After some try I went to this
















Now... It is an "offense" to continue to call her "lizard" because IMHO it is completely another thing

And the original lizard is another world

So... A name for this ugly (but for me functionally) slingshot?!

Who help me out?


----------



## chuckduster01 (May 30, 2015)

I vote....PUGSLEY


----------



## lunasling (Apr 5, 2015)

Widow maker !


----------



## Resigned User (Jul 4, 2015)

lunasling said:


> Widow maker !


Hahahahaha 
Why?


----------



## lunasling (Apr 5, 2015)

Cause it looks like it can put ol jack rabbit to sleep lol !


----------



## Arnisador78 (Apr 10, 2013)

Toad


----------



## JTslinger (Jan 26, 2015)

Monitor (after the monitor lizard) or Gila Monster.


----------



## Henry the Hermit (Jun 2, 2010)

Clyde.


----------



## Bob Fionda (Apr 6, 2011)

What about the "laughing gnome?"


----------



## Lacumo (Aug 18, 2013)

Stumpy.


----------



## Can-Opener (May 11, 2013)

"Wigitizer"


----------



## Samurai Samoht (Apr 6, 2013)

Arnisador78 said:


> Toad


I like Toad. 

I had been thinking Frog or Tadpole.


----------



## Teach (Jul 5, 2014)

Webfoot said:


> Clyde.


LOL, that's what my older brother called me as a kid.

How about Pink Menace ?


----------



## slingshotnew (Oct 29, 2014)

Che ne dici di chiamarla O.T.U.C.?
Ogni Tiro Un Centro


----------



## Resigned User (Jul 4, 2015)

Mmmm I think I made a poll... Is it possible on this forum?!


----------



## Resigned User (Jul 4, 2015)

Arnisador78 said:


> Toad


Toad ?! Why?


----------



## treefork (Feb 1, 2010)

" Widget "


----------



## Bob Fionda (Apr 6, 2011)

"Puck"


----------



## Resigned User (Jul 4, 2015)

Bob Fionda said:


> "Puck"


Inteso come folletto cattivo o?


----------



## Bucky Webb (Feb 5, 2015)

chuckduster01 said:


> Pugsley.jpg
> 
> I vote....PUGSLEY


+1


----------



## BAT (Feb 26, 2015)

If it can´t be a lizzard, and its a little smaller, could be "The Geko"










Cheers!!


----------



## Quercusuber (Nov 10, 2011)

The "Rubber Midget" 

Cheers ...Q


----------



## RTR104 (May 20, 2014)

Steve


----------



## Bob Fionda (Apr 6, 2011)

puck inteso come folletto cattivo (in sogno di una notte di mezz'estate)


----------



## Poiema (Jul 21, 2014)

The "*Widget Ribbit*." Ribbit-Ribbit.

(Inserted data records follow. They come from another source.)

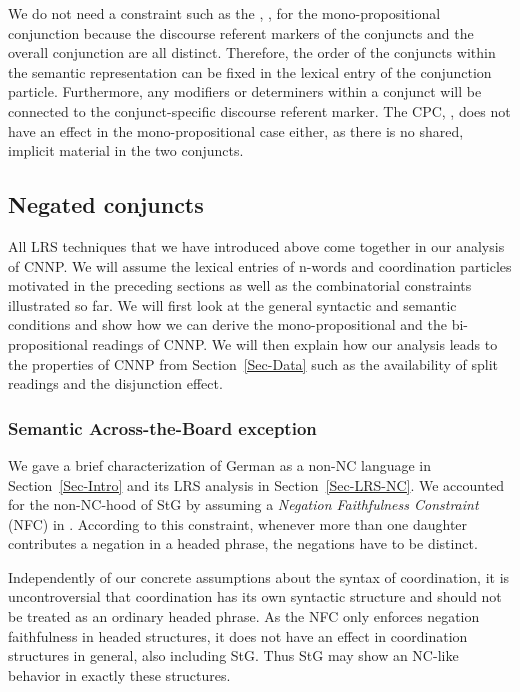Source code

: \documentclass[output=paper]{langsci/langscibook}
\begin{document}
We do not need a constraint such as the \CCB{}, , for the mono-propositional conjunction because the discourse referent markers of the conjuncts and the overall conjunction are all distinct. 
Therefore, the order of the conjuncts within the semantic representation can be fixed in the lexical entry of the conjunction particle. 
Furthermore, any modifiers or determiners within a conjunct will be connected to the conjunct-specific discourse referent marker.
The CPC, , does not have an effect in the mono-propositional case either, as there is no shared, implicit material in the two conjuncts.


\subsection{Negated conjuncts}
\label{Sec-AnalysisCNNP}


All LRS techniques that we have introduced above come together in our analysis of CNNP. 
We will assume the lexical entries of n-words and coordination particles motivated in the preceding sections as well as the combinatorial constraints illustrated so far.
We will first look at the general syntactic and semantic conditions and show how we can derive the mono-propositional and the bi-propositional readings of CNNP. 
We will then explain how our analysis leads to the properties of CNNP from Section~\ref{Sec-Data} such as the availability of split readings and the disjunction effect. 

\subsubsection{Semantic Across-the-Board exception}
\label{Sec-SemATB}

We gave a brief characterization of German as a non-NC language in Section~\ref{Sec-Intro}
and its LRS analysis in Section~\ref{Sec-LRS-NC}. We accounted for the non-NC-hood of StG by assuming a \emph{Negation Faithfulness Constraint} (NFC) in . According to this constraint, whenever more than one daughter contributes a negation in a headed phrase, the negations have to be distinct.

Independently of our concrete assumptions about the syntax of coordination, it is uncontroversial that coordination has its own syntactic structure and should not be treated as an ordinary headed phrase. 
As the NFC only enforces negation faithfulness in headed structures, it does not have an effect in coordination structures in general, also including StG. Thus StG may show an NC-like behavior in exactly these structures.
\end{document}
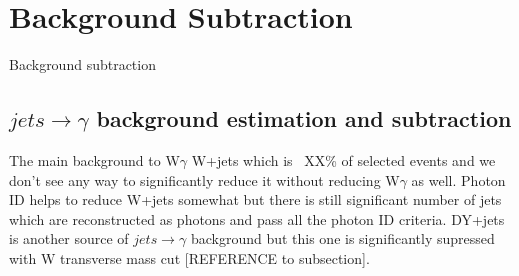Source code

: \section{Background Subtraction}
\label{sec:BackgroundSubtraction}
Background subtraction

\subsection{$jets \rightarrow \gamma$ background estimation and subtraction}
The main background to W$\gamma$  W+jets which is ~XX\% of selected events and we don't see any way to significantly reduce it without reducing W$\gamma$ as well. Photon ID helps to reduce W+jets somewhat but there is still significant number of jets which are reconstructed as photons and pass all the photon ID criteria. DY+jets is another source of $jets \rightarrow \gamma$ background but this one is significantly supressed with W transverse mass cut [REFERENCE to subsection].

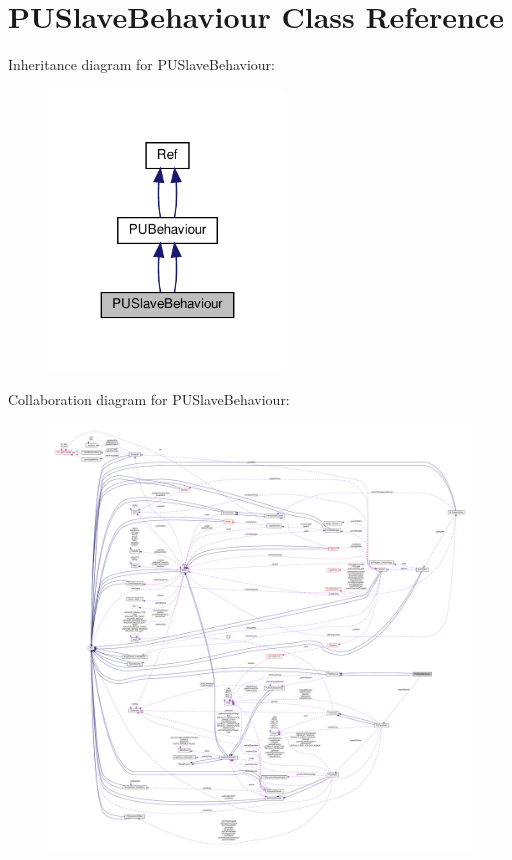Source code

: \hypertarget{classPUSlaveBehaviour}{}\section{P\+U\+Slave\+Behaviour Class Reference}
\label{classPUSlaveBehaviour}


Inheritance diagram for P\+U\+Slave\+Behaviour\+:
\nopagebreak
\begin{figure}[H]
\begin{center}
\leavevmode
\includegraphics[width=179pt]{classPUSlaveBehaviour__inherit__graph}
\end{center}
\end{figure}


Collaboration diagram for P\+U\+Slave\+Behaviour\+:
\nopagebreak
\begin{figure}[H]
\begin{center}
\leavevmode
\includegraphics[width=350pt]{classPUSlaveBehaviour__coll__graph}
\end{center}
\end{figure}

Definitely something cute and frog-esque. *ツ*


----------



## JediMike (Jan 1, 2015)

Fist of Indomitable DESTRUCTION!!!!!!!!!!!!!!!


----------



## Arnisador78 (Apr 10, 2013)

Widget said:


> Arnisador78 said:
> 
> 
> > Toad
> ...


 I don't know lol... I guess being into herpetology, that's the first thing I thought of looking at it in relation to a lizard.


----------



## tyrone8511 (May 2, 2014)

Iggy


----------



## Flatband (Dec 18, 2009)

I'm thinking "YODA"


----------